In merito alla nozione di documenti in senso proprio, si suole ritenere che, ai fini dell’ammissibilità della loro produzione in appello, debbano considerarsi tali quelli aventi esclusivamente a oggetto deduzioni e allegazioni già poste in essere e svolte in primo grado.

Ancor più dettagliatamente, la dottrina civilistica riconduce a tale nozione tutti gli oggetti materiali idonei a rappresentare o a dare conoscenza di un fatto dedotto in giudizio. In tale prospettiva rientrano, quindi, tra i documenti: istanze di autotutela, dichiarazioni dei redditi, processi verbali di constatazione, atti pubblici e scritture private attestanti atti, fatti, qualità e stati soggettivi, fotografie e perizie tecniche di parte, mentre è dibattuta la natura della Ctu disposta dal giudice, considerata quale mezzo istruttorio volto all’integrazione delle conoscenze e delle attività del giudice.

Premessa la distinzione tra gli atti la cui produzione in appello è preclusa dal comma 1 dell’articolo 58 e i documenti liberamente producibili in sede di gravame ai sensi del successivo comma, un discorso a parte merita, invece, l’allegazione di precedenti giurisprudenziali, articoli di dottrina e indicazioni di prassi che, al pari di quanto avviene in sede civile, possono essere esibiti e prodotti in giudizio anche nel corso della discussione della controversia, senza sottostare, dunque, neppure al limite temporale di cui all’articolo 32 del Dlgs 546/1992.

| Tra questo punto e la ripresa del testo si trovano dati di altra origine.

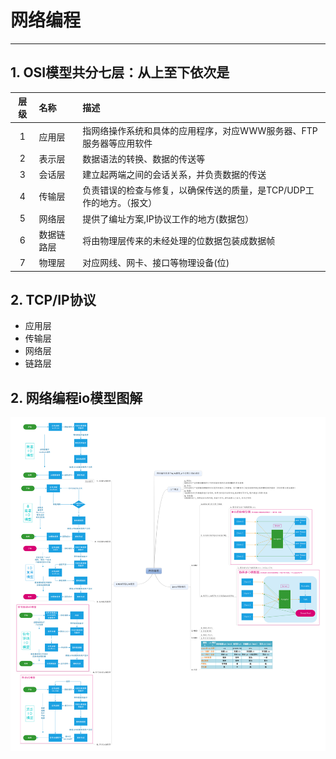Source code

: #                                           网络编程
----

## 1. OSI模型共分七层：从上至下依次是
  | 层级 |  名称     |                            描述                               |
  |:---:|:----------|:--------------------------------------------------------------|
  |  1  | 应用层     |指网络操作系统和具体的应用程序，对应WWW服务器、FTP服务器等应用软件    |
  |  2  | 表示层     |数据语法的转换、数据的传送等                                      |
  |  3  | 会话层     |建立起两端之间的会话关系，并负责数据的传送                          |
  |  4  | 传输层     |负责错误的检查与修复，以确保传送的质量，是TCP/UDP工作的地方。（报文） |
  |  5  | 网络层     |提供了编址方案,IP协议工作的地方(数据包）                           |
  |  6  | 数据链路层  |将由物理层传来的未经处理的位数据包装成数据帧                       |
  |  7  | 物理层      |对应网线、网卡、接口等物理设备(位)                               |

## 2. TCP/IP协议
  - 应用层
  - 传输层
  - 网络层
  - 链路层
  
## 2. 网络编程io模型图解
  ![网络编程图解](https://raw.githubusercontent.com/Crab2died/jdepth/master/src/main/java/com/github/io/%E7%BD%91%E7%BB%9C%E7%BC%96%E7%A8%8B.png)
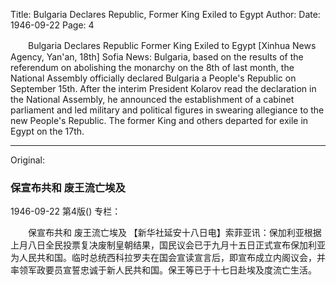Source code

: Title: Bulgaria Declares Republic, Former King Exiled to Egypt
Author:
Date: 1946-09-22
Page: 4

　　Bulgaria Declares Republic
    Former King Exiled to Egypt
    [Xinhua News Agency, Yan'an, 18th] Sofia News: Bulgaria, based on the results of the referendum on abolishing the monarchy on the 8th of last month, the National Assembly officially declared Bulgaria a People's Republic on September 15th. After the interim President Kolarov read the declaration in the National Assembly, he announced the establishment of a cabinet parliament and led military and political figures in swearing allegiance to the new People's Republic. The former King and others departed for exile in Egypt on the 17th.



<hr /> 

Original: 


### 保宣布共和  废王流亡埃及

1946-09-22
第4版()
专栏：

　　保宣布共和
    废王流亡埃及
    【新华社延安十八日电】索菲亚讯：保加利亚根据上月八日全民投票复决废制皇朝结果，国民议会已于九月十五日正式宣布保加利亚为人民共和国。临时总统西科拉罗夫在国会宣读宣言后，即宣布成立内阁议会，并率领军政要员宣誓忠诚于新人民共和国。保王等已于十七日赴埃及度流亡生活。
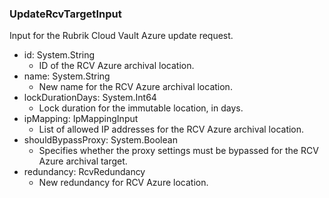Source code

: ### UpdateRcvTargetInput
Input for the Rubrik Cloud Vault Azure update request.

- id: System.String
  - ID of the RCV Azure archival location.
- name: System.String
  - New name for the RCV Azure archival location.
- lockDurationDays: System.Int64
  - Lock duration for the immutable location, in days.
- ipMapping: IpMappingInput
  - List of allowed IP addresses for the RCV Azure archival location.
- shouldBypassProxy: System.Boolean
  - Specifies whether the proxy settings must be bypassed for the RCV Azure archival target.
- redundancy: RcvRedundancy
  - New redundancy for RCV Azure location.
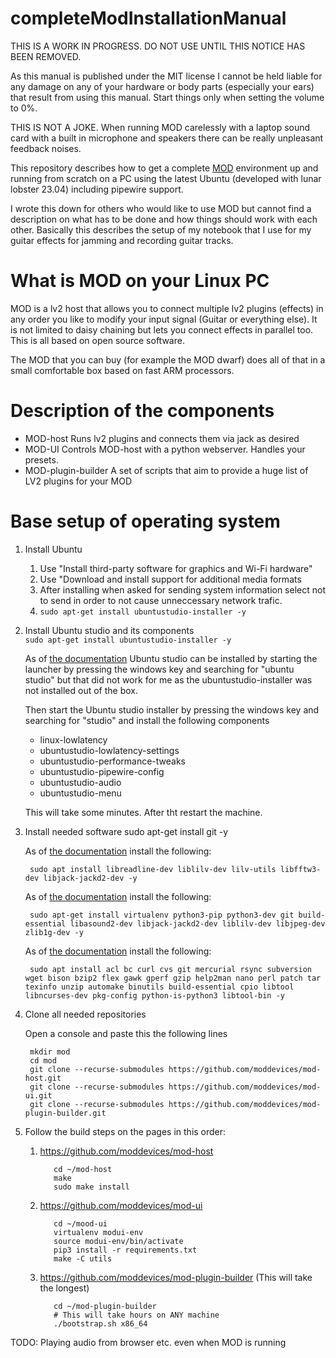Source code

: # completeModInstallationManual

THIS IS A WORK IN PROGRESS. DO NOT USE UNTIL THIS NOTICE HAS BEEN REMOVED.

As this manual is published under the MIT license I cannot be held liable for any damage on any of your hardware or body parts (especially your ears) that result from using this manual. Start things only when setting the volume to 0%.

THIS IS NOT A JOKE. When running MOD carelessly with a laptop sound card with a built in microphone and speakers there can be really unpleasant feedback noises.

This repository describes how to get a complete [MOD](https://github.com/moddevices) environment up and running from scratch on a PC using the latest Ubuntu (developed with lunar lobster 23.04) including pipewire support.

I wrote this down for others who would like to use MOD but cannot find a description on what has to be done and how things should work with each other. Basically this describes the setup of my notebook that I use for my guitar effects for jamming and recording guitar tracks. 

# What is MOD on your Linux PC
MOD is a lv2 host that allows you to connect multiple lv2 plugins (effects) in any order you like to modify your input signal (Guitar or everything else). It is not limited to daisy chaining but lets you connect effects in parallel too. This is all based on open source software.

The MOD that you can buy (for example the MOD dwarf) does all of that in a small comfortable box based on fast ARM processors.

# Description of the components

* MOD-host
    Runs lv2 plugins and connects them via jack as desired
* MOD-UI
    Controls MOD-host with a python webserver. Handles your presets.
* MOD-plugin-builder
    A set of scripts that aim to provide a huge list of LV2 plugins for your MOD

# Base setup of operating system
1. Install Ubuntu
     1. Use "Install third-party software for graphics and Wi-Fi hardware"
     2. Use "Download and install support for additional media formats
     3. After installing when asked for sending system information select not to send in order to not cause unneccessary network trafic.
     4. `sudo apt-get install ubuntustudio-installer -y`
2. Install Ubuntu studio and its components   
    `sudo apt-get install ubuntustudio-installer -y`

    As of [the documentation](https://ubuntustudio.org/ubuntu-studio-installer/) Ubuntu studio can be installed by starting the launcher by pressing the windows key and searching for "ubuntu studio" but that did not work for me as the ubuntustudio-installer was not installed out of the box.

    Then start the Ubuntu studio installer by pressing the windows key and searching for "studio" and install the following components
    * linux-lowlatency
    * ubuntustudio-lowlatency-settings
    * ubuntustudio-performance-tweaks
    * ubuntustudio-pipewire-config
    * ubuntustudio-audio
    * ubuntustudio-menu
    
    This will take some minutes. After tht restart the machine.

3. Install needed software
        sudo apt-get install git  -y
    
    As of [the documentation](https://github.com/moddevices/mod-host) install the following:
    
        sudo apt install libreadline-dev liblilv-dev lilv-utils libfftw3-dev libjack-jackd2-dev -y
    
    As of [the documentation](https://github.com/moddevices/mod-ui) install the following:
    
        sudo apt-get install virtualenv python3-pip python3-dev git build-essential libasound2-dev libjack-jackd2-dev liblilv-dev libjpeg-dev zlib1g-dev -y
    As of [the documentation](https://github.com/moddevices/mod-plugin-builder) install the following:
    
        sudo apt install acl bc curl cvs git mercurial rsync subversion wget bison bzip2 flex gawk gperf gzip help2man nano perl patch tar texinfo unzip automake binutils build-essential cpio libtool libncurses-dev pkg-config python-is-python3 libtool-bin -y

4. Clone all needed repositories

    Open a console and paste this the following lines

        mkdir mod
        cd mod
        git clone --recurse-submodules https://github.com/moddevices/mod-host.git
        git clone --recurse-submodules https://github.com/moddevices/mod-ui.git
        git clone --recurse-submodules https://github.com/moddevices/mod-plugin-builder.git

5. Follow the build steps on the pages in this order:
     1. https://github.com/moddevices/mod-host
    
               cd ~/mod-host
               make
               sudo make install
    
     2. https://github.com/moddevices/mod-ui

               cd ~/mood-ui
               virtualenv modui-env
               source modui-env/bin/activate
               pip3 install -r requirements.txt
               make -C utils

     3. https://github.com/moddevices/mod-plugin-builder (This will take the longest)

               cd ~/mod-plugin-builder
               # This will take hours on ANY machine
               ./bootstrap.sh x86_64

TODO: Playing audio from browser etc. even when MOD is running
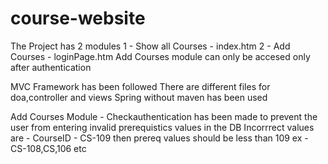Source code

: # course-website
The Project has 2 modules 1 - Show all Courses - index.htm 2 - Add Courses - loginPage.htm Add Courses module can only be accesed only after authentication

MVC Framework has been followed There are different files for doa,controller and views Spring without maven has been used

Add Courses Module - Checkauthentication has been made to prevent the user from entering invalid prerequistics values in the DB Incorrrect values are - CourseID - CS-109 then prereq values should be less than 109 ex - CS-108,CS,106 etc

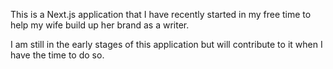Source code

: This is a Next.js application that I have recently started in my free time to help my wife build up her brand as a writer.

I am still in the early stages of this application but will contribute to it when I have the time to do so.
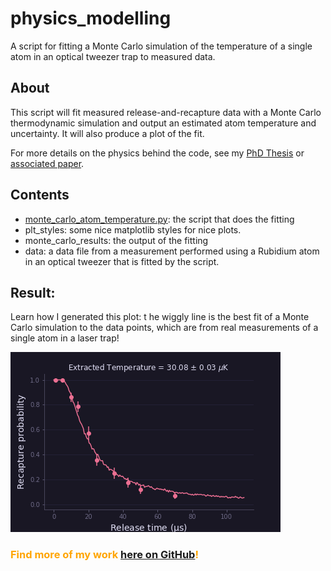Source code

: # physics_modelling

A script for fitting a Monte Carlo simulation of the temperature of a single atom in an optical tweezer trap to measured data.

## About

This script will fit measured release-and-recapture data with a Monte Carlo thermodynamic simulation and output an estimated atom temperature and uncertainty.
It will also produce a plot of the fit.

For more details on the physics behind the code, see my [PhD Thesis](http://etheses.dur.ac.uk/14468/1/RVB_Thesis.pdf?DDD25+) or [associated paper](https://iopscience.iop.org/article/10.1088/1367-2630/ac0000).

## Contents

- [monte_carlo_atom_temperature.py](https://github.com/rvbrooks/physics_modelling/blob/main/monte_carlo_atom_temperature.py): the script that does the fitting
- plt_styles: some nice matplotlib styles for nice plots.
- monte_carlo_results: the output of the fitting
- data: a data file from a measurement performed using a Rubidium atom in an optical tweezer that is fitted by the script.


## Result:

Learn how I generated this plot: t
he wiggly line is the best fit of a Monte Carlo simulation to the data points, which are from real measurements of a single atom in a laser trap!

![alt text](https://github.com/rvbrooks/physics_modelling/blob/main/monte_carlo_result.png)

### <span style="color:orange">Find more of my work [here on GitHub](https://github.com/rvbrooks)!</span>

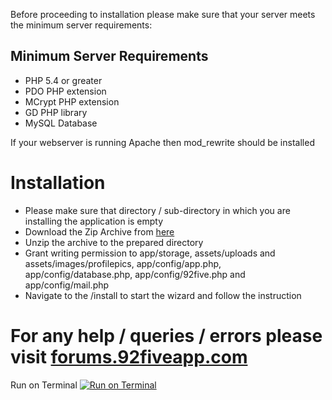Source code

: Before proceeding to installation please make sure that your server meets the minimum server requirements:

## Minimum Server Requirements ##

* PHP 5.4 or greater
* PDO PHP extension
* MCrypt PHP extension
* GD PHP library
* MySQL Database

If your webserver is running Apache then mod_rewrite should be installed

# Installation #

* Please make sure that directory / sub-directory in which you are installing the application is empty
* Download the Zip Archive from [here](http://92fiveapp.com/download)
* Unzip the archive to the prepared directory
* Grant writing permission to app/storage, assets/uploads and assets/images/profilepics, app/config/app.php, app/config/database.php, app/config/92five.php and app/config/mail.php
* Navigate to the /install to start the wizard and follow the instruction

# For any help / queries / errors please visit [forums.92fiveapp.com](http://forums.92fiveapp.com) #

Run on Terminal <a href="https://www.terminal.com/tiny/UUfZvWota2" target="_blank"><img alt="Run on Terminal" src="https://www.terminal.com/run-on-terminal-2x.png" /></a>
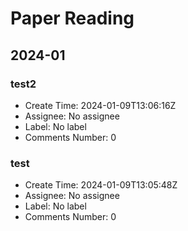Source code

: # Paper Reading

## 2024-01

### test2
- Create Time: 2024-01-09T13:06:16Z
- Assignee: No assignee
- Label: No label
- Comments Number: 0

### test
- Create Time: 2024-01-09T13:05:48Z
- Assignee: No assignee
- Label: No label
- Comments Number: 0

Proprio in tale ottica si inserisce la sentenza in esame, nella quale la Corte di cassazione ha, dapprima, puntualizzato come la doglianza del ricorrente fosse, in primo luogo, infondata “dal momento che in tema di contenzioso tributario, l'art. 58, secondo comma, del d.lgs. 31 dicembre 1992, n. 546 ha espressamente previsto e consentito la produzione di nuovi documenti in appello. (…) Ne consegue che, nel processo tributario, mentre prove ulteriori, rispetto a quelle già acquisite nel giudizio di primo grado, non possono essere disposte in appello, salvo che la parte dimostri di non averle potute fornire nel precedente grado di giudizio, i documenti possono essere liberamente prodotti anche in sede di gravame, ancorché preesistenti al giudizio svoltosi in primo grado, come nella specie (Cfr. anche Cass. Sentenza n. 16916 del 16/08/2005; Sezioni Unite: n. 8203 del 2005)” e ha fatto, comunque, salvo il deposito “tardivo” del documento proposto in appello, sullo specifico presupposto che “si trattava di una circolare”.

Tale regola, ancorchè non codificata, era stata invero già confermata da alcune sentenze di merito, nelle quali era stato specificato come tale documentazione possa “essere legittimamente assunta anche al di fuori dello stretto ambito giudiziale (ad. es. attraverso la consultazione di riviste specializzate, di banche dati…)” (cfr Ctc 5838/1997 e Ctp Torino 26/2001).